Prinsip-prinsip inilah yang kemudian dikenal sebagai ilmu sejarah. Dalam
setiap masyarakat yang memiliki peradaban dan tradisi ilmu yang tinggi pasti
akan ditemukan cara-cara ilmiah dalam menuliskan sejarah. Penulisan sejarah
tidak semata-mata dituliskan begitu saja tanpa ada aturan untuk menjamin
kualitas benar-salahnya.
Dalam tradisi masyarakat Islam
yang sangat menghormati ilmu pengetahuan, misalnya, penulisan sejarah tidak
asal dibuat begitu saja. Ada dasar-dasar keilmuan yang dibuat untuk menjamin
bahwa cerita-cerita sejarah yang dibuat benar, bukan hanya sekadar cerita tanpa
fakta dan bukti. Dasar-dasar ilmu inilah yang kemudian melahirkan jutaan
tulisan sejarah (historiografi) di dunia Islam yang tidak ada tandingnya sepanjang
sejarah umat manusia.
Untuk menulis sejarah awal Islam
yang sumber-sumbemya lebih banyak berdasarkan riwayat-riwayat lisan. Lalu
ilmuwan-ilmuwan Muslim telah meletakkan metode khusus kritik riwayat yang di
kemudian hari dikenal sebagai ilmu dirayah. Ada pula para ilmuwan Muslim yang
sengaja mengumpulkan informasi-informasi itu dalam satu kumpulan riwayat.
Riwayat yang dikumpulkan ada yang sudah dikritik; ada pula yang belum dan hanya
disebutkan sumbernya. Ilmu untuk mengumpulkannya dinamakan ilmu riwayat.
Kumpulan-kumpulan kisah masa lalu yang mereka bukukan pada umumnya diberi judul
Siyar (t. sirah), mu'jam (j. ma'ajim), tarjamah
(j. tarajum), thabaqat, tarikh, jami', sunan (t. sunnah), dan
semisalnya.
Patokan ilmiah untuk menjaga
akurasi suatu cerita sejarah yang dipegang oleh ilmuwan-ilmuwan Muslim ini pada
gilirannya telah menempatkan umat Islam pada zamannya sebagai mercusuar
peradaban dunia. Peradaban Islam di Damaskus, Baghdad, Mesir, dan di belahan
dunia Islam lainnya menjadi saksi bagaimana ilmu menjadi semangat utama yang
mendasari tegaknya peradaban mulia ini. Seluruh bangsa di dunia, termasuk
bangsa Eropa, belajar ilmu pengetahuan dari umat Islam.

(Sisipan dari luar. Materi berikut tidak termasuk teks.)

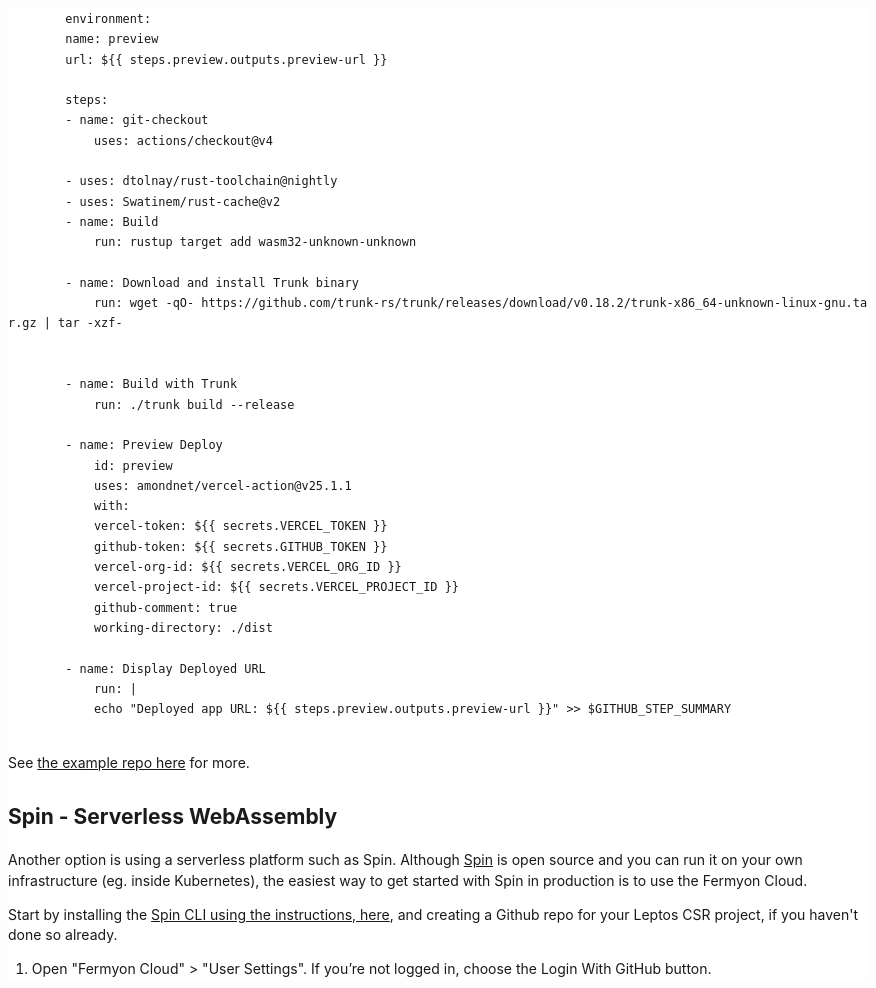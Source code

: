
 ```admonish example collapsible=true
		environment:
		name: preview
		url: ${{ steps.preview.outputs.preview-url }}

		steps:
		- name: git-checkout
			uses: actions/checkout@v4

		- uses: dtolnay/rust-toolchain@nightly
		- uses: Swatinem/rust-cache@v2
		- name: Build
			run: rustup target add wasm32-unknown-unknown

		- name: Download and install Trunk binary
			run: wget -qO- https://github.com/trunk-rs/trunk/releases/download/v0.18.2/trunk-x86_64-unknown-linux-gnu.tar.gz | tar -xzf-


		- name: Build with Trunk
			run: ./trunk build --release

		- name: Preview Deploy
			id: preview
			uses: amondnet/vercel-action@v25.1.1
			with:
			vercel-token: ${{ secrets.VERCEL_TOKEN }}
			github-token: ${{ secrets.GITHUB_TOKEN }}
			vercel-org-id: ${{ secrets.VERCEL_ORG_ID }}
			vercel-project-id: ${{ secrets.VERCEL_PROJECT_ID }}
			github-comment: true
			working-directory: ./dist

		- name: Display Deployed URL
			run: |
			echo "Deployed app URL: ${{ steps.preview.outputs.preview-url }}" >> $GITHUB_STEP_SUMMARY


```

See [the example repo here](https://github.com/diversable/vercel-leptos-CSR-deployment) for more.

## Spin - Serverless WebAssembly

Another option is using a serverless platform such as Spin. Although [Spin](https://github.com/fermyon/spin) is open source and you can run it on your own infrastructure (eg. inside Kubernetes), the easiest way to get started with Spin in production is to use the Fermyon Cloud.

Start by installing the [Spin CLI using the instructions, here](https://developer.fermyon.com/spin/v2/install), and creating a Github repo for your Leptos CSR project, if you haven't done so already.

1. Open "Fermyon Cloud" > "User Settings". If you’re not logged in, choose the Login With GitHub button.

Pada masyarakat yang kurang
menghargai ilmu pengetahuan, biasanya tidak ditemukan ketentuan-ketentuan
ilmiah bagaimana cara menuliskan sejarah (masa lalu) yang benar, sekalipun
terkadang ada catatan-catatan sejarah yang mereka buat. Misalnya, di Indonesia
pada masa kerajaan-kerajaan Hindu, Budha, dan Islam ditemukan ada beberapa kisah
sejarah yang dibuat oleh para pujangga istana. Tulisan mereka tentang sejarah
zamannya ada, namun tidak diketahui bagaimana mereka memilih-milih sumber yang
digunakan dan bagaimana menyusunnya menjadi sebuah cerita seperti yang mereka
buat. Mungkin saja saat itu ada pelajaran yang diajarkan kepada para pujangga
penulis sejarah tentang bagaimana menuliskan sejarah zamannya. Hanya saja tidak
ada informasi tentang hal itu yang sampai pada zaman kuta sekarang sehingga
diduga oleh para ilmuwan belakangan bahwa mereka melakukannya tanpa kaidah
ilmiah yang dapat dipegang.
Setelah Barat mencapai kemajuan
peradabannya akhir-akhir ini, dikembangkan pula motode-metode ilmiah dalam
penulisan sejarah. Metode-metode ini dibuat sedemikian rupa sehingga dapat
mengangkat sejarah sejajar dengan ilmu-ilmu lainnya seperti sosiologi,
antropologi, geografi, dan sebagainya. Oleh sebab itulah, kata “sejarah” dapat
pula bermakna “ilmu sejarah” sama seperti biologi, fisika, geologi, dan
semisalnya.
Hanya saja, rasa superioritas
ilmuwan Barat telah membuat mereka lupa asal-usul ilmu yang mereka kembangkan.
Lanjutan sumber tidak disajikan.